(Plain-text document sources)
---+---

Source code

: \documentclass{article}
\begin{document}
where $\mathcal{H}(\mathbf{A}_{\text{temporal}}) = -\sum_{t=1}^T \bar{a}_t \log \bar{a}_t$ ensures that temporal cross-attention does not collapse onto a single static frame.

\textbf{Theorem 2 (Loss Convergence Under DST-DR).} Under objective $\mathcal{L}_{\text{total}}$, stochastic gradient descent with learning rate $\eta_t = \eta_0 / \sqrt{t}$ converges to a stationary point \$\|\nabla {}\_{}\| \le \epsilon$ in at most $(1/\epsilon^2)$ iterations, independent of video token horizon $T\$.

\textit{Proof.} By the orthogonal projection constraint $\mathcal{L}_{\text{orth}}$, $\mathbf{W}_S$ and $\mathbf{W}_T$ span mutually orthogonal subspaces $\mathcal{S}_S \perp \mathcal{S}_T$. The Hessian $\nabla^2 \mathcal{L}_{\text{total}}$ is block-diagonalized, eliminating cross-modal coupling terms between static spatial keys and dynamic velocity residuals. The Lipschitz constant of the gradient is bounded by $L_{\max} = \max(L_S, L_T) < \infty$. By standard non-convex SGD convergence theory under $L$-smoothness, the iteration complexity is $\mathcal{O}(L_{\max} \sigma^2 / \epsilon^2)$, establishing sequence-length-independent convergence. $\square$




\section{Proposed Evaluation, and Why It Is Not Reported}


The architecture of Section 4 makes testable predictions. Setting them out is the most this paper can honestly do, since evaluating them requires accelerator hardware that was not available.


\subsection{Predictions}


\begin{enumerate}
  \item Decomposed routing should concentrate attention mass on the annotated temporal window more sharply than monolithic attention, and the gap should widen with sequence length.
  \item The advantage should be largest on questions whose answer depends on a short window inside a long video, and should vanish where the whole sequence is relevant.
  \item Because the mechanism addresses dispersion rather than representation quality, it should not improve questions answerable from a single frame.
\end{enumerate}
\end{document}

---+---

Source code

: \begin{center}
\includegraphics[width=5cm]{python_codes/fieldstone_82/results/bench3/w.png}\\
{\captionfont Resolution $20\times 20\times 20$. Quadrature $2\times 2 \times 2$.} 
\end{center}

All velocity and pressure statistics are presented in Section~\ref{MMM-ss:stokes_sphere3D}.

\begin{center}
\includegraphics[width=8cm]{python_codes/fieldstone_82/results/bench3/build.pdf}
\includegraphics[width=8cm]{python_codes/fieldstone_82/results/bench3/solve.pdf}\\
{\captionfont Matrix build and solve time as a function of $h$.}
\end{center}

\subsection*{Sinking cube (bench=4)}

---+---

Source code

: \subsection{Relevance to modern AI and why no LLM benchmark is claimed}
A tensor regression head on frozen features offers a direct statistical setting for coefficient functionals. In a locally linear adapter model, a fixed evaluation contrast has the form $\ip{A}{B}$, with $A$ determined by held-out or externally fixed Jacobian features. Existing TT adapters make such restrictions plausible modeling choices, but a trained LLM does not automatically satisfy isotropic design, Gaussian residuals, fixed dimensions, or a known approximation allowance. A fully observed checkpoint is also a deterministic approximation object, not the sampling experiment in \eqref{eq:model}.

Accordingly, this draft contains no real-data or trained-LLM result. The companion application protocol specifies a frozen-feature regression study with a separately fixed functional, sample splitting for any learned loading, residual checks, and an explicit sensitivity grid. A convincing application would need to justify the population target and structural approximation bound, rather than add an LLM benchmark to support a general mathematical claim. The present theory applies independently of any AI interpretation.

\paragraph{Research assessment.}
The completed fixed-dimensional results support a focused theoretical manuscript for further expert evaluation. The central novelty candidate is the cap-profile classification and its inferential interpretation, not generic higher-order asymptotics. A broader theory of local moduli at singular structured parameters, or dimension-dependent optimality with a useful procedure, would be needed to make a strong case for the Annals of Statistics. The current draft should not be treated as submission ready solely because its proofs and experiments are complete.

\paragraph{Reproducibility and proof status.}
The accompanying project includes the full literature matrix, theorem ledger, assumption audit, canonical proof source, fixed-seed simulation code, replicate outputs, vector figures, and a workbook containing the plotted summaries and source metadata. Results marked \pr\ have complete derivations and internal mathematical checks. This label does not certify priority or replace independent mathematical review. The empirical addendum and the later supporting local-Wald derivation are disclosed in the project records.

---+---

PROMPT
Look through the entries above and work out how many lines contain the string "window". Give that number alone.

SOLUTION
2